◆ What the task asks ◆
Every line below from the one containing "more conservative choice." through the one containing "occupancies are 142, 56, 0, 0, and" must be transcribed exactly. Omit all lines outside that stretch.

◆ Records for processing ◆
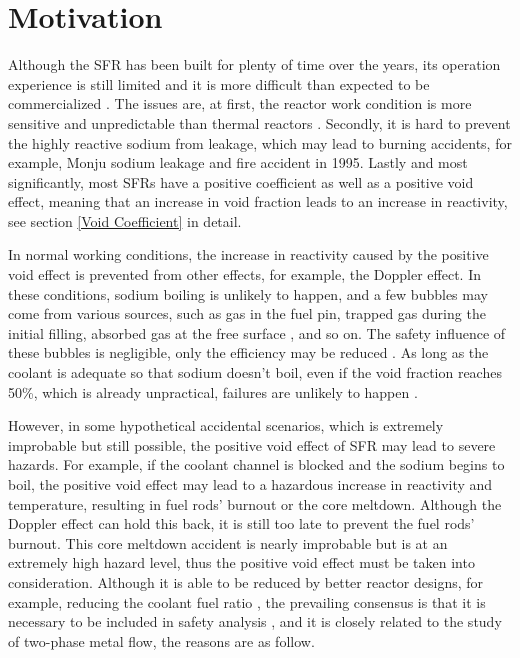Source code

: \documentclass{article}
\begin{document}
\section{Motivation}
\label{motivation}
Although the SFR has been built for plenty of time over the years, its operation experience is still limited and it is more difficult than expected to be commercialized \cite{chengSafetySodiumCooledFast2021}. The issues are, at first, %
the reactor work condition is more sensitive and unpredictable than thermal reactors \cite{zohuriThermodynamicsNuclearPower2019}. Secondly, it is hard to prevent the highly reactive sodium from leakage, which may lead to burning accidents, for example, Monju sodium leakage and fire accident in 1995. Lastly and most significantly, most SFRs have a positive coefficient as well as a positive void effect, meaning that an increase in void fraction leads to an increase in reactivity, see section \ref{Void Coefficient} in detail.

In normal working conditions, the increase in reactivity caused by the positive void effect is prevented from other effects, for example, the Doppler effect. %
In these conditions, sodium boiling is unlikely to happen, and a few bubbles may come from various sources, such as gas in the fuel pin, trapped gas during the initial filling, absorbed gas at the free surface \cite{parsegianSeriesMonographsTextbooks}, and so on. The safety influence of these bubbles is negligible, only the efficiency may be reduced \cite{bieberle3DShapeVelocity2024}. As long as the coolant is adequate so that sodium doesn't boil, even if the void fraction reaches 50\%, which is already unpractical, failures are unlikely to happen \cite{parsegianSeriesMonographsTextbooks}.

However, in some hypothetical accidental scenarios, which is extremely improbable but still possible, the positive void effect of SFR may lead to severe hazards. For example, if the coolant channel is blocked and the sodium begins to boil, the positive void effect may lead to a hazardous increase in reactivity and temperature, resulting in fuel rods' burnout or the core meltdown. Although the Doppler effect can hold this back, it is still too late to prevent the fuel rods' burnout. This core meltdown accident is nearly improbable but is at an extremely high hazard level, thus the positive void effect must be taken into consideration. \cite{chengSafetySodiumCooledFast2021, parsegianSeriesMonographsTextbooks, schulenbergFourthGenerationNuclear2022} Although it is able to be reduced by better reactor designs, for example, reducing the coolant fuel ratio \cite{tommasiValidationSodiumVoid2010}, the prevailing consensus is that it is necessary to be included in safety analysis \cite{radmanDevelopmentNovelTwophase2021}, and it is closely related to the study of two-phase metal flow, the reasons are as follow.
\end{document}
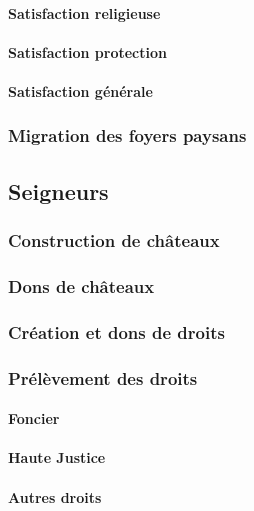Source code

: 		\paragraph{Satisfaction religieuse}
		\paragraph{Satisfaction protection}
		\paragraph{Satisfaction générale}
	\subsubsection{Migration des foyers paysans \label{sssec:migration}}
	
\subsection{Seigneurs}
	\subsubsection{Construction de châteaux \label{sssec:constru-chateaux}}
	\subsubsection{Dons de châteaux}
	\subsubsection{Création et dons de droits}
	\subsubsection{Prélèvement des droits \label{sssec:collecte-droits}}
		\paragraph{Foncier}
		\paragraph{Haute Justice}
		\paragraph{Autres droits}

\printbibliography[title={Références}]
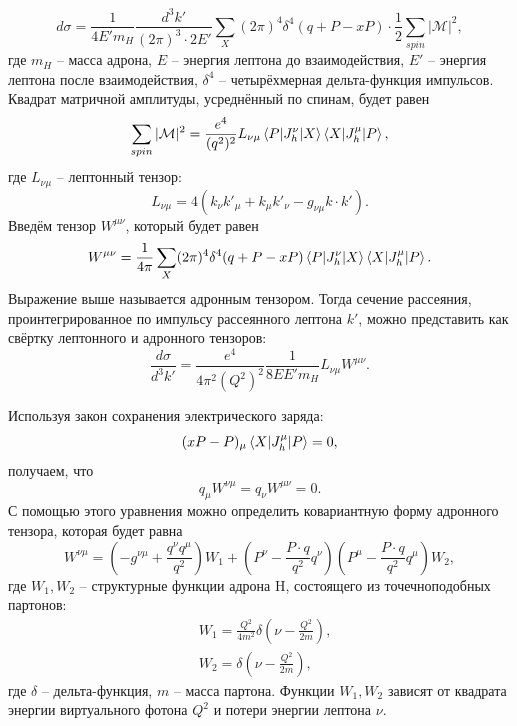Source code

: \documentclass{extarticle}
\begin{document}
\begin{equation}
	d\sigma = \frac{1}{4E' m_H} \frac{d^3k'}{(2\pi)^3 \cdot 2E'} \sum_X (2\pi)^4 \delta^4(q+P-xP) \cdot \frac{1}{2} \sum_{spin} |\mathcal{M}|^2,
\end{equation}
где $m_H$ -- масса адрона, $E$ -- энергия лептона до взаимодействия, $E'$ -- энергия лептона после взаимодействия,  $\delta^4$ -- четырёхмерная дельта-функция импульсов. Квадрат матричной амплитуды, усреднённый по спинам, будет равен
\begin{equation}
	\sum_{spin} |\mathcal{M}|^2 = \frac{e^4}{(q^2)^2}L_{\nu \mu}\braket{P | J_h^\nu | X} \braket{X | J_h^\mu | P}, 
	\label{eq:lepton}
\end{equation}
где $L_{\nu\mu}$ -- лептонный тензор:
\begin{equation}
	L_{\nu\mu} = 4 (k_\nu k'_\mu + k_\mu k'_\nu - g_{\nu\mu}k\cdot k').
\end{equation}
Введём тензор $W^{\mu\nu}$, который будет равен
\begin{equation}
	W^{\mu\nu} = \frac{1}{4\pi} \sum_X (2\pi)^4 \delta^4(q+P-xP) \braket{P | J_h^\nu | X} \braket{X | J_h^\mu | P}.
\end{equation}
Выражение выше называется адронным тензором. Тогда сечение рассеяния, проинтегрированное по импульсу рассеянного лептона $k'$, можно представить как свёртку лептонного и адронного тензоров:
\begin{equation}
	\frac{d\sigma}{d^3 k'} = \frac{e^4}{4\pi^2(Q^2)^2} \frac{1}{8EE'm_H}L_{\nu\mu}W^{\mu\nu}.
\end{equation}

Используя закон сохранения электрического заряда:
\begin{equation}
	(xP-P)_\mu \braket{X | J_h^\mu | P} = 0,
\end{equation}
получаем, что 
\begin{equation}
	q_\mu W^{\nu \mu} = q_\nu W^{\mu \nu} = 0. 
\end{equation}
С помощью этого уравнения можно определить ковариантную форму адронного тензора, которая будет равна
\begin{equation}
	W^{\nu \mu} = (-g^{\nu\mu}+ \frac{q^\nu q^\mu}{q^2})W_1 + (P^\nu - \frac{P\cdot q}{q^2}q^\nu)(P^\mu - \frac{P\cdot q}{q^2} q^\mu) W_2,
\end{equation}
где $W_1, W_2$ -- структурные функции адрона H, состоящего из точечноподобных партонов:
\begin{equation}
\begin{split}
	& W_1  =   \frac{Q^2}{4m^2} \delta(\nu - \frac{Q^2}{2m}), \\
	& W_2  =  \delta(\nu - \frac{Q^2}{2m}),
\end{split}
	\label{eq:deltastruct}
\end{equation}
где $\delta$ -- дельта-функция, $m$ -- масса партона. Функции $W_1, W_2$ зависят от квадрата энергии виртуального фотона $Q^2$ и потери энергии лептона $\nu$.
\end{document}

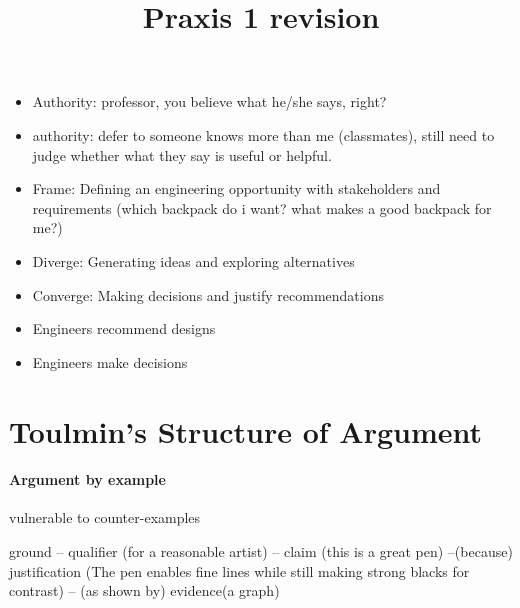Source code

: \documentclass[12pt]{article}
\title{ Praxis 1 revision}
\begin{document}
\maketitle

\begin{itemize}

\item Authority: professor, you believe what he/she says, right?
\item authority: defer to someone knows more than me (classmates), still need to judge whether what they say is useful or helpful.
\item Frame: Defining an engineering opportunity with stakeholders and requirements (which backpack do i want? what makes a good backpack for me?)
\item Diverge: Generating ideas and exploring alternatives
\item Converge: Making decisions and justify recommendations
\item Engineers recommend designs
\item Engineers make decisions

\end{itemize}

\section{Toulmin's Structure of Argument}

\paragraph{Argument by example}

vulnerable to counter-examples

ground -- qualifier (for a reasonable artist) -- claim (this is a great pen) --(because) justification (The pen enables fine lines while still making strong blacks for contrast) -- (as shown by) evidence(a graph)
\end{document}
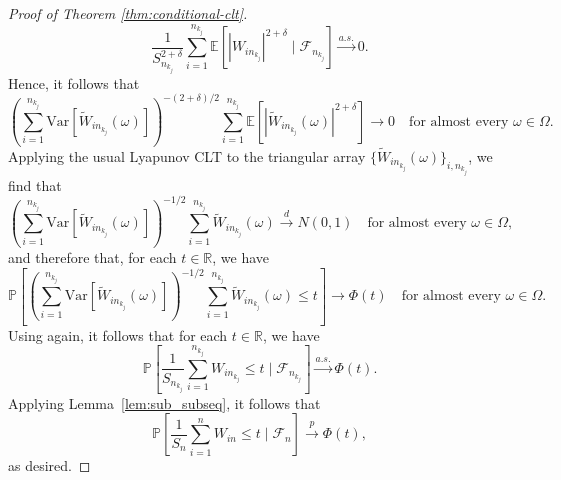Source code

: \documentclass[aos]{imsart}
\theoremstyle{definition}
\theoremstyle{remark}
\newcommand{\E}{\mathbb E}								%
\newcommand{\V}{\mathrm{Var}}							%
\newcommand{\R}{\mathbb{R}}								%
\newcommand{\convp}{\overset p \rightarrow}             %
\newcommand{\convd}{\overset d \rightarrow}             %
\newcommand{\convas}{\overset {a.s.} \rightarrow}       %
\begin{document}
\begin{proof}[Proof of Theorem \ref{thm:conditional-clt}]
		\begin{equation}
			\frac{1}{S_{n_{k_j}}^{2+\delta}} \sum_{i = 1}^{n_{k_j}} \E[|W_{in_{k_j}}|^{2+\delta} \mid \mathcal{F}_{n_{k_j}}] \convas 0.
		\end{equation}
		Hence, it follows that 
		\begin{equation}
			\left(\sum_{i = 1}^{n_{k_j}} \V[\widetilde W_{in_{k_j}}(\omega)]\right)^{-(2+\delta)/2}\sum_{i = 1}^{n_{k_j}} \E[|\widetilde W_{i{n_{k_j}}}(\omega)|^{2+\delta}] \rightarrow 0 \quad \text{for almost every } \omega \in \Omega.
		\end{equation}
		Applying the usual Lyapunov CLT to the triangular array $\{\widetilde W_{in_{k_j}}(\omega)\}_{i,n_{k_j}}$, we find that
		\begin{equation}
			\left(\sum_{i = 1}^{n_{k_j}} \V[\widetilde W_{in_{k_j}}(\omega)]\right)^{-1/2}\sum_{i = 1}^{n_{k_j}} \widetilde W_{in_{k_j}}(\omega) \convd N(0,1) \quad \text{for almost every } \omega \in \Omega,
		\end{equation}
		and therefore that, for each $t \in \R$, we have 
		\begin{equation}
			\mathbb P\left[\left(\sum_{i = 1}^{n_{k_j}} \V[\widetilde W_{in_{k_j}}(\omega)]\right)^{-1/2}\sum_{i = 1}^{n_{k_j}} \widetilde W_{in_{k_j}}(\omega) \leq t\right] \rightarrow \Phi(t) \quad \text{for almost every } \omega \in \Omega.
		\end{equation}
		Using \citet[Theorem 8.38]{Lista2017} again, it follows that for each $t \in \R$, we have
		\begin{equation}
			\mathbb P\left[\frac{1}{S_{n_{k_j}}}\sum_{i = 1}^{n_{k_j}} W_{in_{k_j}} \leq t \mid \mathcal F_{n_{k_j}}\right] \convas \Phi(t).
		\end{equation}
		Applying Lemma~\ref{lem:sub_subseq}, it follows that
		\begin{equation}
			\mathbb P\left[\frac{1}{S_{n}}\sum_{i = 1}^{n} W_{in} \leq t \mid \mathcal F_{n}\right] \convp \Phi(t),
		\end{equation}
		as desired.
	\end{proof}
	
\end{document}

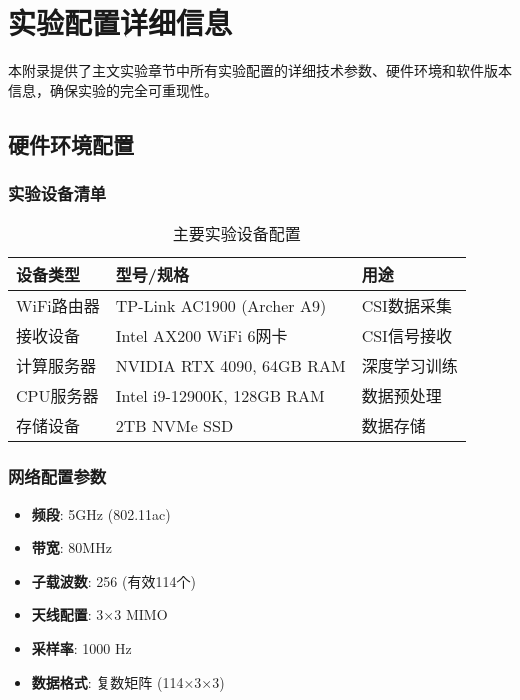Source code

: \chapter{实验配置详细信息}
\label{app:experiment_details}

本附录提供了主文实验章节中所有实验配置的详细技术参数、硬件环境和软件版本信息，确保实验的完全可重现性。

\section{硬件环境配置}
\label{app:hardware_config}

\subsection{实验设备清单}
\label{app:hardware_list}

\begin{table}[h]
\centering
\caption{主要实验设备配置}
\label{tab:hardware_specs}
\begin{tabular}{lll}
\toprule
\textbf{设备类型} & \textbf{型号/规格} & \textbf{用途} \\
\midrule
WiFi路由器 & TP-Link AC1900 (Archer A9) & CSI数据采集 \\
接收设备 & Intel AX200 WiFi 6网卡 & CSI信号接收 \\
计算服务器 & NVIDIA RTX 4090, 64GB RAM & 深度学习训练 \\
CPU服务器 & Intel i9-12900K, 128GB RAM & 数据预处理 \\
存储设备 & 2TB NVMe SSD & 数据存储 \\
\bottomrule
\end{tabular}
\end{table}

\subsection{网络配置参数}
\label{app:network_params}

\begin{itemize}
\item \textbf{频段}: 5GHz (802.11ac)
\item \textbf{带宽}: 80MHz  
\item \textbf{子载波数}: 256 (有效114个)
\item \textbf{天线配置}: 3×3 MIMO
\item \textbf{采样率}: 1000 Hz
\item \textbf{数据格式}: 复数矩阵 (114×3×3)
\end{itemize}

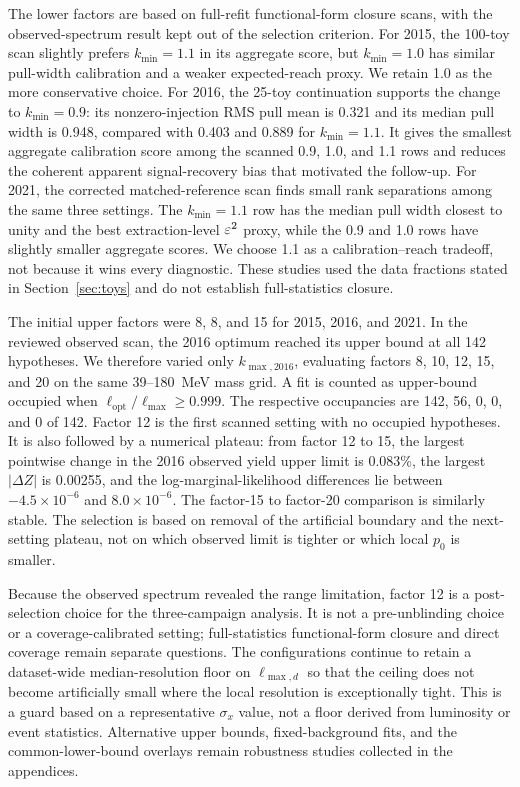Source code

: The lower factors are based on full-refit functional-form closure scans, with the
observed-spectrum result kept out of the selection criterion. For 2015, the 100-toy
scan slightly prefers $k_{\min}=1.1$ in its aggregate score, but $k_{\min}=1.0$ has
similar pull-width calibration and a weaker expected-reach proxy. We retain 1.0 as the
more conservative choice. For 2016, the 25-toy continuation supports the
change to $k_{\min}=0.9$: its nonzero-injection RMS pull mean is 0.321 and its median
pull width is 0.948, compared with 0.403 and 0.889 for $k_{\min}=1.1$. It gives the
smallest aggregate calibration score among the scanned 0.9, 1.0, and 1.1 rows and
reduces the coherent apparent signal-recovery bias that motivated the follow-up. For
2021, the corrected matched-reference scan finds small rank separations among the
same three settings. The $k_{\min}=1.1$ row has the median pull width closest to
unity and the best extraction-level $\eps^2$ proxy, while the 0.9 and 1.0 rows have
slightly smaller aggregate scores. We choose 1.1 as a calibration--reach tradeoff, not
because it wins every diagnostic. These studies used the data fractions stated in
Section~\ref{sec:toys} and do not establish full-statistics closure.

The initial upper factors were 8, 8, and 15 for 2015, 2016, and 2021. In the reviewed
observed scan, the 2016 optimum reached its upper bound at all 142 hypotheses. We
therefore varied only $k_{\max,2016}$, evaluating factors
8, 10, 12, 15, and 20 on the same 39--180~MeV mass grid. A fit is counted as
upper-bound occupied when $\ell_{\mathrm{opt}}/\ell_{\max}\geq0.999$. The respective
occupancies are 142, 56, 0, 0, and 0 of 142. Factor 12 is the first scanned setting
with no occupied hypotheses. It is also followed by a numerical plateau: from factor
12 to 15, the largest pointwise change in the 2016 observed yield upper limit is
0.083\%, the largest $|\Delta Z|$ is 0.00255, and the log-marginal-likelihood
differences lie between $-4.5\times10^{-6}$ and $8.0\times10^{-6}$. The factor-15 to
factor-20 comparison is similarly stable. The selection is based on removal of the
artificial boundary and the next-setting plateau, not on which observed limit is
tighter or which local $p_0$ is smaller.

Because the observed spectrum revealed the range limitation, factor 12 is a
post-selection choice for the three-campaign analysis. It is not a pre-unblinding
choice or a coverage-calibrated setting; full-statistics functional-form closure and
direct coverage remain separate questions.
The configurations continue to retain a dataset-wide median-resolution floor on
$\ell_{\max,d}$ so that the ceiling does not become artificially small where the
local resolution is exceptionally tight. This is a guard based on a representative
$\sigma_x$ value, not a floor derived from luminosity or event statistics.
Alternative upper bounds,
fixed-background fits, and the common-lower-bound overlays remain robustness studies
collected in the appendices.

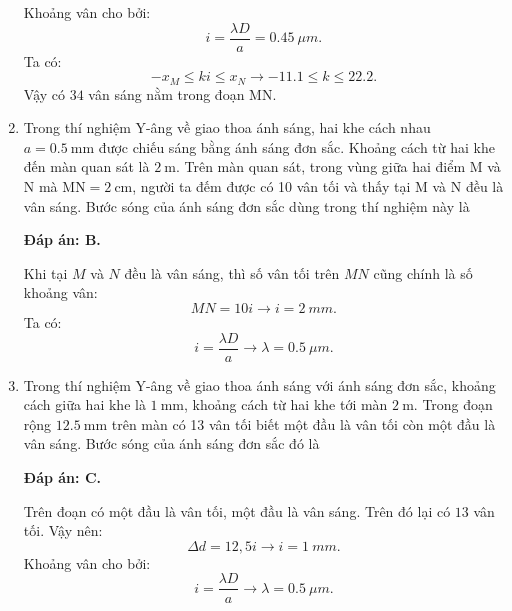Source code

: \begin{enumerate}[label=\bfseries Câu \arabic*:]
{Khoảng vân cho bởi:
$$
	i = \dfrac{\lambda D}{a} = \SI{0,45}{\mu m}.
$$
Ta có:
$$
	-x_{M} \leq ki \leq x_{N} \rightarrow \num{-11,1} \leq k \leq \num{22,2}.
$$
Vậy có $ 34 $ vân sáng nằm trong đoạn MN.
	}
	
	\item {} 
	
	\cauhoi
	{Trong thí nghiệm Y-âng về giao thoa ánh sáng, hai khe cách nhau $a=\SI{0.5}{\milli \meter}$ được chiếu sáng bằng ánh sáng đơn sắc. Khoảng cách từ hai khe đến màn quan sát là $\SI{2}{\meter}$. Trên màn quan sát, trong vùng giữa hai điểm M và N mà $\text{MN}=\SI{2}{\centi \meter}$, người ta đếm được có 10 vân tối và thấy tại M và N đều là vân sáng. Bước sóng của ánh sáng đơn sắc dùng trong thí nghiệm này là
	}
	
	\loigiai
	{		\textbf{Đáp án: B.}
		
Khi tại $ M $ và $ N $ đều là vân sáng, thì số vân tối trên $ MN $ cũng chính là số khoảng vân:
$$
	MN = 10i \rightarrow i = \SI{2}{mm}.
$$
Ta có:
$$
	i = \dfrac{\lambda D}{a} \rightarrow \lambda = \SI{0,5}{\mu m}.
$$
		
	}
	
\item {}
	
	\cauhoi
	{Trong thí nghiệm Y-âng về giao thoa ánh sáng với ánh sáng đơn sắc, khoảng cách giữa hai khe là $\SI{1}{\milli \meter}$, khoảng cách từ hai khe tới màn $\SI{2}{\meter}$. Trong đoạn rộng $\SI{12.5}{\milli \meter}$ trên màn có 13 vân tối biết một đầu là vân tối còn một đầu là vân sáng. Bước sóng của ánh sáng đơn sắc đó là
	}
	
	\loigiai
	{		\textbf{Đáp án: C.}
		
Trên đoạn có một đầu là vân tối, một đầu là vân sáng. Trên đó lại có $ 13 $ vân tối. Vậy nên:
$$
	\Delta d = 12,5i \rightarrow i = \SI{1}{mm}.
$$
Khoảng vân cho bởi:
$$
	i = \dfrac{\lambda D}{a} \rightarrow \lambda = \SI{0,5}{\mu m}.
$$
		
}
\end{enumerate}

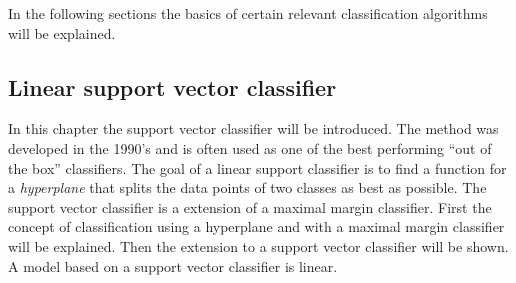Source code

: In the following sections the basics of certain relevant classification algorithms will be explained.

\subsection{Linear support vector classifier}
In this chapter the support vector classifier will be introduced. The method was developed in the 1990’s and is often used as one of the best performing ``out of the box'' classifiers. The goal of a linear support classifier is to find a function for a \emph{hyperplane} that splits the data points of two classes as best as possible. The support vector classifier is a extension of a maximal margin classifier. First  the concept of classification using a hyperplane and with a maximal margin classifier will be explained. Then the extension to a support vector classifier will be shown.
A model based on a support vector classifier is linear.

◆ Result ◆
more conservative choice. For 2016, the 25-toy continuation supports the
change to $k_{\min}=0.9$: its nonzero-injection RMS pull mean is 0.321 and its median
pull width is 0.948, compared with 0.403 and 0.889 for $k_{\min}=1.1$. It gives the
smallest aggregate calibration score among the scanned 0.9, 1.0, and 1.1 rows and
reduces the coherent apparent signal-recovery bias that motivated the follow-up. For
2021, the corrected matched-reference scan finds small rank separations among the
same three settings. The $k_{\min}=1.1$ row has the median pull width closest to
unity and the best extraction-level $\eps^2$ proxy, while the 0.9 and 1.0 rows have
slightly smaller aggregate scores. We choose 1.1 as a calibration--reach tradeoff, not
because it wins every diagnostic. These studies used the data fractions stated in
Section~\ref{sec:toys} and do not establish full-statistics closure.

The initial upper factors were 8, 8, and 15 for 2015, 2016, and 2021. In the reviewed
observed scan, the 2016 optimum reached its upper bound at all 142 hypotheses. We
therefore varied only $k_{\max,2016}$, evaluating factors
8, 10, 12, 15, and 20 on the same 39--180~MeV mass grid. A fit is counted as
upper-bound occupied when $\ell_{\mathrm{opt}}/\ell_{\max}\geq0.999$. The respective
occupancies are 142, 56, 0, 0, and 0 of 142. Factor 12 is the first scanned setting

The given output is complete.